ElevenLabs Models in Rapport - Dec 2024

Information source

https://elevenlabs.io/docs/developer-guides/models

Model Summary

ElevenLabs offers several text-to-speech models which can be used within Rapport, each with its own strengths and characteristics:

English v1: The oldest and fastest model, optimized for English. It's reliable but limited in accuracy and flexibility. Best for audiobooks but less suitable for conversational speech.
Multilingual v1 (experimental): Not recommended for general use due to its limitations.
Multilingual v2: A significant improvement over v1, offering better accuracy, naturalness, and language coverage. (model id: eleven_multilingual_v2)
Turbo v2: Optimized for low-latency applications without sacrificing vocal performance. It's English-only and very stable, but slightly less accurate than Multilingual v2.
Turbo v2.5: The latest model, designed for extremely low latency tasks. The model ID is eleven_turbo_v2_5.
Flash: eleven_flash_v2_5. Fast and natural responses. Low latency human like text to speech model id is eleven_flash_V2_5

Eleven Labs Models Details

Eleven Multilingual v2

Category	Details
Model Name	Eleven Multilingual v2
Description	Our most life-like, emotionally rich mode in 29 languages. Best for voice overs, audiobooks, post-production, or any other content creation needs.
Languages	29 languages (English, Japanese, Chinese, German, Hindi, French, Korean, Portuguese, Italian, Spanish, Indonesian, Dutch, Turkish, Filipino, Polish, Swedish, Bulgarian, Romanian, Arabic, Czech, Greek, Finnish, Croatian, Malay, Slovak, Danish, Tamil, Ukrainian, Russian)
Max Characters	10,000
Text to Speech	Yes
Can be Finetuned	Yes
Low Latency Optimization	No
Speaker Boost	Yes
Additional Features	Style control

Eleven Turbo v2.5

Category	Details
Model Name	Eleven Turbo v2.5
Description	Our high quality, low latency model in 32 languages. Best for developer use cases where speed matters and you need non-English languages.
Languages	32 languages (All languages from Multilingual v2 plus Vietnamese, Norwegian, Hungarian)
Max Characters	40,000
Text to Speech	Yes
Can be Finetuned	Yes
Low Latency Optimization	Yes
Speaker Boost	No
Additional Features	Lower cost (0.5x character cost multiplier)

Eleven Turbo v2

Category	Details
Model Name	Eleven Turbo v2
Description	Our English-only, low latency model. Best for developer use cases where speed matters and you only need English.
Languages	English only
Max Characters	30,000
Text to Speech	Yes
Can be Finetuned	Yes
Low Latency Optimization	Yes
Speaker Boost	No
Additional Features	Lower cost (0.5x character cost multiplier)

Eleven Flash v2.5

Category	Details
Model Name	Eleven Flash v2.5
Description	Our ultra low latency model in 32 languages. Ideal for conversational use cases.
Languages	32 languages (Same as Turbo v2.5)
Max Characters	40,000
Text to Speech	Yes
Can be Finetuned	Yes
Low Latency Optimization	Yes - ultra low latency
Speaker Boost	No
Additional Features	Lower cost (0.5x character cost multiplier)

Eleven Flash v2

Category	Details
Model Name	Eleven Flash v2
Description	Our ultra low latency model in english. Ideal for conversational use cases.
Languages	English only
Max Characters	30,000
Text to Speech	Yes
Can be Finetuned	Yes
Low Latency Optimization	Yes -Ultra low latency
Speaker Boost	No
Additional Features	Lower cost (0.5x character cost multiplier)

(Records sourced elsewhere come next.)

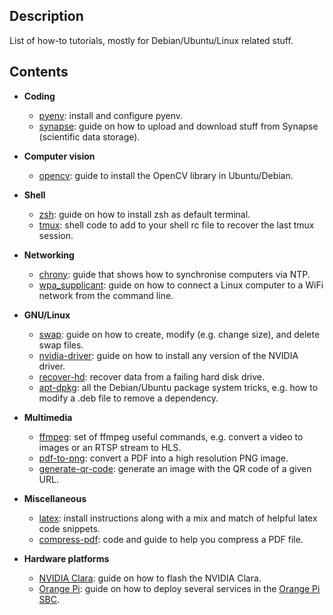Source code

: Description
-----------
List of how-to tutorials, mostly for Debian/Ubuntu/Linux related stuff.

Contents
--------

* **Coding**
  * [pyenv](pyenv): install and configure pyenv.
  * [synapse](synapse): guide on how to upload and download stuff from Synapse (scientific data storage).


* **Computer vision**
  * [opencv](opencv): guide to install the OpenCV library in Ubuntu/Debian. 


* **Shell**
  * [zsh](zsh): guide on how to install zsh as default terminal. 
  * [tmux](tmux): shell code to add to your shell rc file to recover the last tmux session. 


* **Networking**
  * [chrony](chrony): guide that shows how to synchronise computers via NTP.
  * [wpa_supplicant](wpa_supplicant): guide on how to connect a Linux computer to a WiFi network from the command line.


* **GNU/Linux**
  * [swap](swap): guide on how to create, modify (e.g. change size), and delete swap files.
  * [nvidia-driver](nvidia-driver): guide on how to install any version of the NVIDIA driver.
  * [recover-hd](recover-hd): recover data from a failing hard disk drive.
  * [apt-dpkg](apt-dpkg): all the Debian/Ubuntu package system tricks, e.g. how to modify a .deb file to remove a dependency.


* **Multimedia**
  * [ffmpeg](ffmpeg): set of ffmpeg useful commands, e.g. convert a video to images or an RTSP stream to HLS.
  * [pdf-to-png](pdf-to-png): convert a PDF into a high resolution PNG image.
  * [generate-qr-code](generate-qr-code): generate an image with the QR code of a given URL.


* **Miscellaneous**
  * [latex](latex): install instructions along with a mix and match of helpful latex code snippets. 
  * [compress-pdf](compress-pdf): code and guide to help you compress a PDF file.


* **Hardware platforms**
  * [NVIDIA Clara](nvidia-clara): guide on how to flash the NVIDIA Clara. 
  * [Orange Pi](orangepi): guide on how to deploy several services in the [Orange Pi](http://www.orangepi.org/) [SBC](https://en.wikipedia.org/wiki/Single-board_computer).
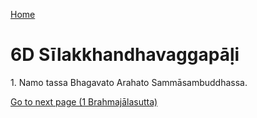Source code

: 
[Home](/)

# 6D Sīlakkhandhavaggapāḷi

1\. Namo tassa Bhagavato Arahato Sammāsambuddhassa.


[Go to next page (1 Brahmajālasutta)](1.md)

Eleven Multilingual v2 (STS)

Category	Details
Model Name	Eleven Multilingual v2 (Speech-to-Speech)
Description	Our cutting-edge, multilingual speech-to-speech model for unparalleled control over content and prosody across languages.
Languages	29 languages (Same as Multilingual v2)
Max Characters	10,000
Text to Speech	No
Can be Finetuned	Yes
Low Latency Optimization	No
Speaker Boost	Yes
Additional Features	Voice conversion, Style Control

Eleven English v2 (STS)

Category	Details
Model Name	Eleven English v2 (Speech-to-Speech)
Description	Our state-of-the-art speech to speech model for maximum control over content and prosody.
Languages	English only
Max Characters	5,000
Text to Speech	No
Can be Finetuned	No
Low Latency Optimization	No
Speaker Boost	Yes
Additional Features	Voice conversion, Style control

Eleven Multilingual v1

Category	Details
Model Name	Eleven Multilingual v1
Description	Our first Multilingual model. Now outclassed by Multilingual v2 and Turbo v2.5.
Languages	9 languages (English, German, Polish, Spanish, Italian, French, Portuguese, Hindi, Arabic)
Max Characters	10,000
Text to Speech	Yes
Can be Finetuned	No
Low Latency Optimization	No
Speaker Boost	No
Additional Features	None

Eleven English v1

Category	Details
Model Name	Eleven English v1
Description	Our first ever text to speech model. Now outclassed by Multilingual v2 and Turbo v2.5.
Languages	English only
Max Characters	10,000
Text to Speech	Yes
Can be Finetuned	No
Low Latency Optimization	No
Speaker Boost	No
Additional Features	None

How do I set the ElevenLabs model in Rapport?

Under Project Settings

Start by setting the Text to Speech (TTS) option to ElevenLabs. The model can be set in the TTS Args field within the user interface.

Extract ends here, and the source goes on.